## WORK TO COMPLETE:
Down to the final line, print each entry exactly.

Collected data
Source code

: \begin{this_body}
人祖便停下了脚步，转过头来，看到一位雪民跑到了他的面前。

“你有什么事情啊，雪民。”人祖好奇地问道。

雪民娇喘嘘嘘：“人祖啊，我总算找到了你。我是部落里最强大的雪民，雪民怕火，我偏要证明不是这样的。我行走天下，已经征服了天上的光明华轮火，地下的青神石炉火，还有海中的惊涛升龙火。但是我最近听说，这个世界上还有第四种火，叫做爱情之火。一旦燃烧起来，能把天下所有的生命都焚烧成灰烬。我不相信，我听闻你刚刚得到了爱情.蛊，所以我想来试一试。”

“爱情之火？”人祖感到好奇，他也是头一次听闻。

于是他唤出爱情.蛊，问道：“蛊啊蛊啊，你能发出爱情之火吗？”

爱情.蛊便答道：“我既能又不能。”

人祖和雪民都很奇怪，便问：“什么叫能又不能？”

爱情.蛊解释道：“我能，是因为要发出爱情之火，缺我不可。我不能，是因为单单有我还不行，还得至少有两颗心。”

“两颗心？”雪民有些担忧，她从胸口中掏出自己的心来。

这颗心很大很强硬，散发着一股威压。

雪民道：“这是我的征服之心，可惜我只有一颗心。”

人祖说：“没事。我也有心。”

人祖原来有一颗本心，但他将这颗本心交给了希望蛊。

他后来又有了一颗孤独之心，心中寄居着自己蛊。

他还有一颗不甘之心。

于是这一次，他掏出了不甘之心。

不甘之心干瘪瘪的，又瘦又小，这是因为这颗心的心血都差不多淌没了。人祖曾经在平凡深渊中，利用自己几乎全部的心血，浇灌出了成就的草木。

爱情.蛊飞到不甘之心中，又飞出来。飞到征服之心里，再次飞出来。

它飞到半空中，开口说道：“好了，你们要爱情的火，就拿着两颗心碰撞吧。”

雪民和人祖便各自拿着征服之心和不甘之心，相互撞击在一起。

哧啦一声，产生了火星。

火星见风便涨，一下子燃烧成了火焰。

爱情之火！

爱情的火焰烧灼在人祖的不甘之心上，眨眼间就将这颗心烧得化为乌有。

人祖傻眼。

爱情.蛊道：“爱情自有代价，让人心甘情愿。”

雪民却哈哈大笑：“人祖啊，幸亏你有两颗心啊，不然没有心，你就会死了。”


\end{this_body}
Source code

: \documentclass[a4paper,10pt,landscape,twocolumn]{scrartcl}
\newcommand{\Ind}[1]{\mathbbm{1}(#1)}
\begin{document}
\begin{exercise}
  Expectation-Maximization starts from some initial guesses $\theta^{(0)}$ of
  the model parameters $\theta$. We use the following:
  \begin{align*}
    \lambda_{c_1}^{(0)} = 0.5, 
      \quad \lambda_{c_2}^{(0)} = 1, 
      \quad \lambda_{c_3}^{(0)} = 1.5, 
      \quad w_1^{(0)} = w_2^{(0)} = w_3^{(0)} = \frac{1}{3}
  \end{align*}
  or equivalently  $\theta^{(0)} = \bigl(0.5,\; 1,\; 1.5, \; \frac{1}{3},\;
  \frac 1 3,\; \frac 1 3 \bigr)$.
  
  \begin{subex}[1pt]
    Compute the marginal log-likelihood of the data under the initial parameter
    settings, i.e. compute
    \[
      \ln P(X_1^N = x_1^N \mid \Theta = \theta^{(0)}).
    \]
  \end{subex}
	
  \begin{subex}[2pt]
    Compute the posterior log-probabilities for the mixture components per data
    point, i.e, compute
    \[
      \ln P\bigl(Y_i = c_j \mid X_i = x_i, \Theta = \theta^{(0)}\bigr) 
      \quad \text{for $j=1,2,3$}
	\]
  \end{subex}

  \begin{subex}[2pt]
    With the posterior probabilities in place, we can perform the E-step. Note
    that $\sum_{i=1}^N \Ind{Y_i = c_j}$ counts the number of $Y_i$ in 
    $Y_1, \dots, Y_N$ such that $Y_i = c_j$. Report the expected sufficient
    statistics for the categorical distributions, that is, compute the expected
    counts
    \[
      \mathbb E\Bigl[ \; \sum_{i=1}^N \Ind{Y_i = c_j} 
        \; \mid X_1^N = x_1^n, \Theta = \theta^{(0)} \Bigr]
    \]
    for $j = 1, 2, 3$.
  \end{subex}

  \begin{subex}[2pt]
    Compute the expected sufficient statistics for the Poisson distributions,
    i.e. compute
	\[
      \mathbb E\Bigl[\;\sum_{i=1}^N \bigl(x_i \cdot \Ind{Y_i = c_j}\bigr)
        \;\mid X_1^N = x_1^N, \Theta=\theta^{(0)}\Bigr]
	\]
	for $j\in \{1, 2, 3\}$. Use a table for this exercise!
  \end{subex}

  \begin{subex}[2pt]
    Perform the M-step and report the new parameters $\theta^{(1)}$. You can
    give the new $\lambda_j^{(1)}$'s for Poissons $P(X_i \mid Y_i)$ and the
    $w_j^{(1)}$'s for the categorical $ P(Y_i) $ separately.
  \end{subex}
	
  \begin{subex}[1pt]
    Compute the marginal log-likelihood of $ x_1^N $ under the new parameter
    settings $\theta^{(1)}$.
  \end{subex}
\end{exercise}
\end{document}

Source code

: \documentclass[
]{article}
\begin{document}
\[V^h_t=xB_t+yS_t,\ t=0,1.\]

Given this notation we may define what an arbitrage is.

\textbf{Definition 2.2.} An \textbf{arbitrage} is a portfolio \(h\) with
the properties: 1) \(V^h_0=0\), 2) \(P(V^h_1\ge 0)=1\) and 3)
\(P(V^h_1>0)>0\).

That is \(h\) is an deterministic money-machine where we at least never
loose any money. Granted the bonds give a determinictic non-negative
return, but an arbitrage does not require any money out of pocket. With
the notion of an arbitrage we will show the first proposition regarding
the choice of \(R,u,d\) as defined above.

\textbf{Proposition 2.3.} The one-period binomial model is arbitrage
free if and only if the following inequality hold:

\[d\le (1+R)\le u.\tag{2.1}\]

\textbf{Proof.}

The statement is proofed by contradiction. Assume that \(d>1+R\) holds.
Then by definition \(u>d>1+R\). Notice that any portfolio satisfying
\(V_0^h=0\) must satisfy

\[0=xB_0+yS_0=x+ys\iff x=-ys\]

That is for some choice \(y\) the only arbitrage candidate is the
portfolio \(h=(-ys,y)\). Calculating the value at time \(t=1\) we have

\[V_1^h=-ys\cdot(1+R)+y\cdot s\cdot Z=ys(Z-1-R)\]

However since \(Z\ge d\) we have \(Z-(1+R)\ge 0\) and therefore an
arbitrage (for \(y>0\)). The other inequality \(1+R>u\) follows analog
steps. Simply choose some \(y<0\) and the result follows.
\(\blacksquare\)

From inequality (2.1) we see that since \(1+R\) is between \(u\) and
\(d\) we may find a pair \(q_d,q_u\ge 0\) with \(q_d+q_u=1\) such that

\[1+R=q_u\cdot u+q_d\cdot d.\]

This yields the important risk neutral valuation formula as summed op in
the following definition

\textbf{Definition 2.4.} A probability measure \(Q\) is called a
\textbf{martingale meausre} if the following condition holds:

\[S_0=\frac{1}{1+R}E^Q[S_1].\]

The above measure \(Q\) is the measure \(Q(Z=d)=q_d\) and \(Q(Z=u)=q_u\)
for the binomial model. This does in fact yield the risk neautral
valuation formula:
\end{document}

## RESPONSE AREA:
Source code

: \begin{this_body}
人祖便停下了脚步，转过头来，看到一位雪民跑到了他的面前。

“你有什么事情啊，雪民。”人祖好奇地问道。

雪民娇喘嘘嘘：“人祖啊，我总算找到了你。我是部落里最强大的雪民，雪民怕火，我偏要证明不是这样的。我行走天下，已经征服了天上的光明华轮火，地下的青神石炉火，还有海中的惊涛升龙火。但是我最近听说，这个世界上还有第四种火，叫做爱情之火。一旦燃烧起来，能把天下所有的生命都焚烧成灰烬。我不相信，我听闻你刚刚得到了爱情.蛊，所以我想来试一试。”

“爱情之火？”人祖感到好奇，他也是头一次听闻。

于是他唤出爱情.蛊，问道：“蛊啊蛊啊，你能发出爱情之火吗？”

爱情.蛊便答道：“我既能又不能。”

人祖和雪民都很奇怪，便问：“什么叫能又不能？”

爱情.蛊解释道：“我能，是因为要发出爱情之火，缺我不可。我不能，是因为单单有我还不行，还得至少有两颗心。”

“两颗心？”雪民有些担忧，她从胸口中掏出自己的心来。

这颗心很大很强硬，散发着一股威压。

雪民道：“这是我的征服之心，可惜我只有一颗心。”

人祖说：“没事。我也有心。”

人祖原来有一颗本心，但他将这颗本心交给了希望蛊。

他后来又有了一颗孤独之心，心中寄居着自己蛊。

他还有一颗不甘之心。

于是这一次，他掏出了不甘之心。

不甘之心干瘪瘪的，又瘦又小，这是因为这颗心的心血都差不多淌没了。人祖曾经在平凡深渊中，利用自己几乎全部的心血，浇灌出了成就的草木。

爱情.蛊飞到不甘之心中，又飞出来。飞到征服之心里，再次飞出来。

它飞到半空中，开口说道：“好了，你们要爱情的火，就拿着两颗心碰撞吧。”

雪民和人祖便各自拿着征服之心和不甘之心，相互撞击在一起。

哧啦一声，产生了火星。

火星见风便涨，一下子燃烧成了火焰。

爱情之火！

爱情的火焰烧灼在人祖的不甘之心上，眨眼间就将这颗心烧得化为乌有。

人祖傻眼。

爱情.蛊道：“爱情自有代价，让人心甘情愿。”

雪民却哈哈大笑：“人祖啊，幸亏你有两颗心啊，不然没有心，你就会死了。”


\end{this_body}
Source code

: \documentclass[a4paper,10pt,landscape,twocolumn]{scrartcl}
\newcommand{\Ind}[1]{\mathbbm{1}(#1)}
\begin{document}
\begin{exercise}
  Expectation-Maximization starts from some initial guesses $\theta^{(0)}$ of
  the model parameters $\theta$. We use the following:
  \begin{align*}
    \lambda_{c_1}^{(0)} = 0.5, 
      \quad \lambda_{c_2}^{(0)} = 1, 
      \quad \lambda_{c_3}^{(0)} = 1.5, 
      \quad w_1^{(0)} = w_2^{(0)} = w_3^{(0)} = \frac{1}{3}
  \end{align*}
  or equivalently  $\theta^{(0)} = \bigl(0.5,\; 1,\; 1.5, \; \frac{1}{3},\;
  \frac 1 3,\; \frac 1 3 \bigr)$.
  
  \begin{subex}[1pt]
    Compute the marginal log-likelihood of the data under the initial parameter
    settings, i.e. compute
    \[
      \ln P(X_1^N = x_1^N \mid \Theta = \theta^{(0)}).
    \]
  \end{subex}
	
  \begin{subex}[2pt]
    Compute the posterior log-probabilities for the mixture components per data
    point, i.e, compute
    \[
      \ln P\bigl(Y_i = c_j \mid X_i = x_i, \Theta = \theta^{(0)}\bigr) 
      \quad \text{for $j=1,2,3$}
	\]
  \end{subex}

  \begin{subex}[2pt]
    With the posterior probabilities in place, we can perform the E-step. Note
    that $\sum_{i=1}^N \Ind{Y_i = c_j}$ counts the number of $Y_i$ in 
    $Y_1, \dots, Y_N$ such that $Y_i = c_j$. Report the expected sufficient
    statistics for the categorical distributions, that is, compute the expected
    counts
    \[
      \mathbb E\Bigl[ \; \sum_{i=1}^N \Ind{Y_i = c_j} 
        \; \mid X_1^N = x_1^n, \Theta = \theta^{(0)} \Bigr]
    \]
    for $j = 1, 2, 3$.
  \end{subex}

  \begin{subex}[2pt]
    Compute the expected sufficient statistics for the Poisson distributions,
    i.e. compute
	\[
      \mathbb E\Bigl[\;\sum_{i=1}^N \bigl(x_i \cdot \Ind{Y_i = c_j}\bigr)
        \;\mid X_1^N = x_1^N, \Theta=\theta^{(0)}\Bigr]
	\]
	for $j\in \{1, 2, 3\}$. Use a table for this exercise!
  \end{subex}

  \begin{subex}[2pt]
    Perform the M-step and report the new parameters $\theta^{(1)}$. You can
    give the new $\lambda_j^{(1)}$'s for Poissons $P(X_i \mid Y_i)$ and the
    $w_j^{(1)}$'s for the categorical $ P(Y_i) $ separately.
  \end{subex}
	
  \begin{subex}[1pt]
    Compute the marginal log-likelihood of $ x_1^N $ under the new parameter
    settings $\theta^{(1)}$.
  \end{subex}
\end{exercise}
\end{document}

Source code

: \documentclass[
]{article}
\begin{document}
\[V^h_t=xB_t+yS_t,\ t=0,1.\]

Given this notation we may define what an arbitrage is.

\textbf{Definition 2.2.} An \textbf{arbitrage} is a portfolio \(h\) with
the properties: 1) \(V^h_0=0\), 2) \(P(V^h_1\ge 0)=1\) and 3)
\(P(V^h_1>0)>0\).

That is \(h\) is an deterministic money-machine where we at least never
loose any money. Granted the bonds give a determinictic non-negative
return, but an arbitrage does not require any money out of pocket. With
the notion of an arbitrage we will show the first proposition regarding
the choice of \(R,u,d\) as defined above.

\textbf{Proposition 2.3.} The one-period binomial model is arbitrage
free if and only if the following inequality hold:

\[d\le (1+R)\le u.\tag{2.1}\]

\textbf{Proof.}

The statement is proofed by contradiction. Assume that \(d>1+R\) holds.
Then by definition \(u>d>1+R\). Notice that any portfolio satisfying
\(V_0^h=0\) must satisfy

\[0=xB_0+yS_0=x+ys\iff x=-ys\]

That is for some choice \(y\) the only arbitrage candidate is the
portfolio \(h=(-ys,y)\). Calculating the value at time \(t=1\) we have

\[V_1^h=-ys\cdot(1+R)+y\cdot s\cdot Z=ys(Z-1-R)\]

However since \(Z\ge d\) we have \(Z-(1+R)\ge 0\) and therefore an
arbitrage (for \(y>0\)). The other inequality \(1+R>u\) follows analog
steps. Simply choose some \(y<0\) and the result follows.
\(\blacksquare\)

From inequality (2.1) we see that since \(1+R\) is between \(u\) and
\(d\) we may find a pair \(q_d,q_u\ge 0\) with \(q_d+q_u=1\) such that

\[1+R=q_u\cdot u+q_d\cdot d.\]

This yields the important risk neutral valuation formula as summed op in
the following definition

\textbf{Definition 2.4.} A probability measure \(Q\) is called a
\textbf{martingale meausre} if the following condition holds:

\[S_0=\frac{1}{1+R}E^Q[S_1].\]

The above measure \(Q\) is the measure \(Q(Z=d)=q_d\) and \(Q(Z=u)=q_u\)
for the binomial model. This does in fact yield the risk neautral
valuation formula:
\end{document}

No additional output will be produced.